SRII Project: Recucing sodium consumption through behaviour change in India
Dr Claire Johnson
Dr D Praveen
Mr TS Raj
Ms Spoorthi Nidhuram
Ms Ashleigh Hart
Dr Annet Hoek
Dr S Chaterjee
Prof Jacqui Webster
The George Institute for Global Health, India
The George Institute for Global Health, Australia
Resolve to Save Lives
The George Institute for Global Health
In India, estimated salt intake is about 10g/day which is twice as high as the WHO recommendation of 5g/day. Like many low- and middle-income countries, more than 80% of the salt consumed in India is either added during cooking or at the table.
Population level reduction of dietary salt consumption is one of the World Health Organization’s (WHO) best buys and is identified as one of the top five priorities non-communicable disease interventions. The WHO has called for 30% relative reduction in global sodium consumption by 2025.
Habitual excess salt consumption is a main determinant of the disease burden of high blood pressure, which is responsible for about 170 000 deaths in India each year. The prevalence of hypertension in India is projected to nearly double from 140 million to 214 million people by 2030. The leading cause of death in India is cardiovascular diseases (CVDs), with ischemic heart disease and stroke accountable for more than 80% of total CVD deaths.
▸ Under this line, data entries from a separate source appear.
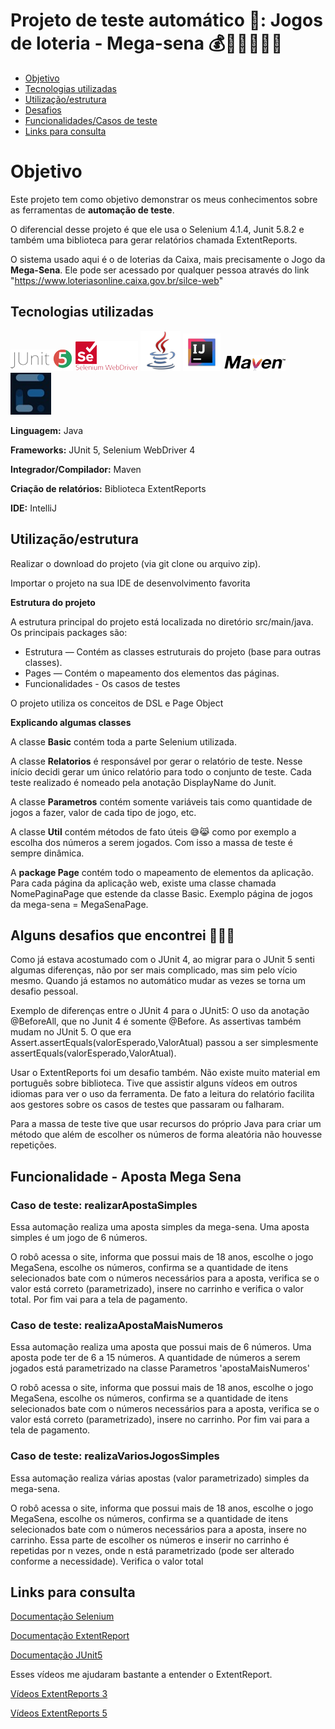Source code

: # Projeto de teste automático 🤖: Jogos de loteria - Mega-sena 💰🤑🚗🏄‍♂️🚁

<!--ts-->
* [Objetivo](#objetivo)
* [Tecnologias utilizadas](#tecnologia)
* [Utilização/estrutura](#utilizacao)
* [Desafios](#desafios)
* [Funcionalidades/Casos de teste](#funcionalidades)
* [Links para consulta](#link)
<!--te-->

# <a name="objetivo"></a>Objetivo

Este projeto tem como objetivo demonstrar os meus conhecimentos sobre as ferramentas de **automação de teste**.

O diferencial desse projeto é que ele usa o Selenium 4.1.4, Junit 5.8.2 e também uma biblioteca para gerar relatórios 
chamada ExtentReports.

O sistema usado aqui é o de loterias da Caixa, mais precisamente o Jogo da **Mega-Sena**. Ele 
pode ser acessado por qualquer pessoa através do link "https://www.loteriasonline.caixa.gov.br/silce-web"

## <a name="tecnologia"></a>Tecnologias utilizadas
![JUnit](icon/Junit.png)
![Selenium](icon/SeleniumWebDriver.png)
![java](icon/java.png)
![IntelliJ](icon/IntelliJ.png)
![Maven](icon/Maven.png)
![Maven](icon/ExtentReport.jpg)


**Linguagem:** Java

**Frameworks:** JUnit 5, Selenium WebDriver 4

**Integrador/Compilador:** Maven

**Criação de relatórios:** Biblioteca ExtentReports

**IDE:** IntelliJ

## <a name="utilizacao"></a>Utilização/estrutura

Realizar o download do projeto (via git clone ou arquivo zip).

Importar o projeto na sua IDE de desenvolvimento favorita

**Estrutura do projeto**

A estrutura principal do projeto está localizada no diretório src/main/java. Os principais packages são:

* Estrutura — Contém as classes estruturais do projeto (base para outras classes).
* Pages — Contém o mapeamento dos elementos das páginas.
* Funcionalidades - Os casos de testes

O projeto utiliza os conceitos de DSL e Page Object

**Explicando algumas classes**

A classe **Basic** contém toda a parte Selenium utilizada.

A classe **Relatorios** é responsável por gerar o relatório de teste. Nesse início decidi gerar um único relatório
para todo o conjunto de teste. Cada teste realizado é nomeado pela anotação DisplayName do Junit. 

A classe **Parametros** contém somente variáveis tais como quantidade de jogos a fazer, valor de cada tipo de jogo, etc. 

A classe **Util** contém métodos de fato úteis 😅😹 como por exemplo a escolha dos números a serem jogados. 
Com isso a massa de teste é sempre dinâmica.

A **package Page** contém todo o mapeamento de elementos da aplicação. Para cada página da aplicação web,
existe uma classe chamada NomePaginaPage que estende da classe Basic. Exemplo página de jogos da mega-sena 
= MegaSenaPage.

## <a name="desafios"></a>Alguns desafios que encontrei 👊💪🧠

Como já estava acostumado com o JUnit 4, ao migrar para o JUnit 5 senti algumas diferenças, não por ser mais complicado, 
mas sim pelo vício mesmo. Quando já estamos no automático mudar as vezes se torna um desafio pessoal.   

Exemplo de diferenças entre o JUnit 4 para o JUnit5: O uso da anotação @BeforeAll, que no Junit 4 é somente @Before. 
As assertivas também mudam no JUnit 5. O que era Assert.assertEquals(valorEsperado,ValorAtual) passou a ser simplesmente assertEquals(valorEsperado,ValorAtual).

Usar o ExtentReports foi um desafio também. Não existe muito material em português sobre biblioteca. Tive que assistir 
alguns vídeos em outros idiomas para ver o uso da ferramenta. De fato a leitura do relatório facilita aos gestores 
sobre os casos de testes que passaram ou falharam. 

Para a massa de teste tive que usar recursos do próprio Java para criar um método que além de escolher os números 
de forma aleatória não houvesse repetições. 

## <a name="funcionalidades"></a>Funcionalidade - Aposta Mega Sena

### Caso de teste: realizarApostaSimples

Essa automação realiza uma aposta simples da mega-sena. Uma aposta simples é um jogo de 6 números.

O robô acessa o site, informa que possui mais de 18 anos, escolhe o jogo MegaSena, escolhe os números, 
confirma se a quantidade de itens selecionados bate com o números necessários para a aposta,
verifica se o valor está correto (parametrizado), insere no carrinho e verifica o valor total. 
Por fim vai para a tela de pagamento.

### Caso de teste: realizaApostaMaisNumeros

Essa automação realiza uma aposta que possui mais de 6 números. Uma aposta pode ter de 6 a 
15 números. A quantidade de números a serem jogados está parametrizado na classe Parametros 'apostaMaisNumeros'

O robô acessa o site, informa que possui mais de 18 anos, escolhe o jogo MegaSena, escolhe os números,
confirma se a quantidade de itens selecionados bate com o números necessários para a aposta,
verifica se o valor está correto (parametrizado), insere no carrinho.
Por fim vai para a tela de pagamento.

### Caso de teste: realizaVariosJogosSimples
Essa automação realiza várias apostas (valor parametrizado) simples da mega-sena.

O robô acessa o site, informa que possui mais de 18 anos, escolhe o jogo MegaSena, escolhe os números,
confirma se a quantidade de itens selecionados bate com o números necessários para a aposta, insere no carrinho. 
Essa parte de escolher os números e inserir no carrinho é repetidas por n vezes, onde n está 
parametrizado (pode ser alterado conforme a necessidade). Verifica o valor total

## <a name="link"></a>Links para consulta

[Documentação Selenium](https://www.selenium.dev/documentation/webdriver/)

[Documentação ExtentReport](https://www.extentreports.com/docs/versions/5/java/index.html)

[Documentação JUnit5](https://junit.org/junit5/docs/current/user-guide/)

Esses vídeos me ajudaram bastante a entender o ExtentReport.

[Vídeos ExtentReports 3](https://www.youtube.com/watch?v=eF_Vb-d4kIo)

[Vídeos ExtentReports 5](https://www.youtube.com/watch?v=MHgSAmDXIWs&t=1462s)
High blood pressure is the main risk factor for these CVDs
In India, key stakeholders agree there is a great need for a sodium reduction programme in the country to address the enormous burden of CVDs contributed to by excess dietary salt consumption. However, few efforts have targeted behavioural change interventions at the household level even though most salt in the diet comes from home cooked foods.
The objective of this project is to develop a community-based behavioural change intervention focused on salt reduction delivered at the household level by Accredited Social Health Activists, who are frontline community-based health workers, and test the feasibility, effectiveness, and cost in at least one district in India covering a population of roughly 100,000 for scaling up the intervention in India.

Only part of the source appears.